[YOUR TASK] Go through the listing and copy each line that has the string "width" in it.

------

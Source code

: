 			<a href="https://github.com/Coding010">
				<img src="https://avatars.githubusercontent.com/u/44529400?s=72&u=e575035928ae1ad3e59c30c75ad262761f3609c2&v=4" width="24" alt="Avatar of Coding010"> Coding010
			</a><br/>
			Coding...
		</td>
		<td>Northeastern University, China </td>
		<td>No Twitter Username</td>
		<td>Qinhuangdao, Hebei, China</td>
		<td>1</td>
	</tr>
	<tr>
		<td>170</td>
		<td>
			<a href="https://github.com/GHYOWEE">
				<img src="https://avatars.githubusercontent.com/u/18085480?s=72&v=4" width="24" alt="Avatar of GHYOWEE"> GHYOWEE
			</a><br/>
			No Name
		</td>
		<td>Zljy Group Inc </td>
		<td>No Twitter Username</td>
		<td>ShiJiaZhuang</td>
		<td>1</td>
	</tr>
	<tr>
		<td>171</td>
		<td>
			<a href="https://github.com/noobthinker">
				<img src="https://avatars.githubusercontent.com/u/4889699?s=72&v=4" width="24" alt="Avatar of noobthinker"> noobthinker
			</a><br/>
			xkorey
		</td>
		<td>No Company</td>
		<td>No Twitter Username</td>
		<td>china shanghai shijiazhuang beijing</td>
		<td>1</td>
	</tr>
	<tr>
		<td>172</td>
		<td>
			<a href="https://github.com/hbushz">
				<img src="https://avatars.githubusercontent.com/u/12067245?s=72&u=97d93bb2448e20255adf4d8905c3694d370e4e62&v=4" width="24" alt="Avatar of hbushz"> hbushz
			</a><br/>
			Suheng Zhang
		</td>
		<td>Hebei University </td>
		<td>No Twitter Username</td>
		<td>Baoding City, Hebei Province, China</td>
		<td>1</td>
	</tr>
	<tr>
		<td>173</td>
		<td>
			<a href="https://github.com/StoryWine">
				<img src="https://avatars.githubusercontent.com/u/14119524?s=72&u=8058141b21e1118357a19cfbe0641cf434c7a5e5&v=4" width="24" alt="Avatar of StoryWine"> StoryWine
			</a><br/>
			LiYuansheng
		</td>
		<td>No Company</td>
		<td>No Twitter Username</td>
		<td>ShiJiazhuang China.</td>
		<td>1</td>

------

[FINAL ANSWER]
				<img src="https://avatars.githubusercontent.com/u/44529400?s=72&u=e575035928ae1ad3e59c30c75ad262761f3609c2&v=4" width="24" alt="Avatar of Coding010"> Coding010
				<img src="https://avatars.githubusercontent.com/u/18085480?s=72&v=4" width="24" alt="Avatar of GHYOWEE"> GHYOWEE
				<img src="https://avatars.githubusercontent.com/u/4889699?s=72&v=4" width="24" alt="Avatar of noobthinker"> noobthinker
				<img src="https://avatars.githubusercontent.com/u/12067245?s=72&u=97d93bb2448e20255adf4d8905c3694d370e4e62&v=4" width="24" alt="Avatar of hbushz"> hbushz
				<img src="https://avatars.githubusercontent.com/u/14119524?s=72&u=8058141b21e1118357a19cfbe0641cf434c7a5e5&v=4" width="24" alt="Avatar of StoryWine"> StoryWine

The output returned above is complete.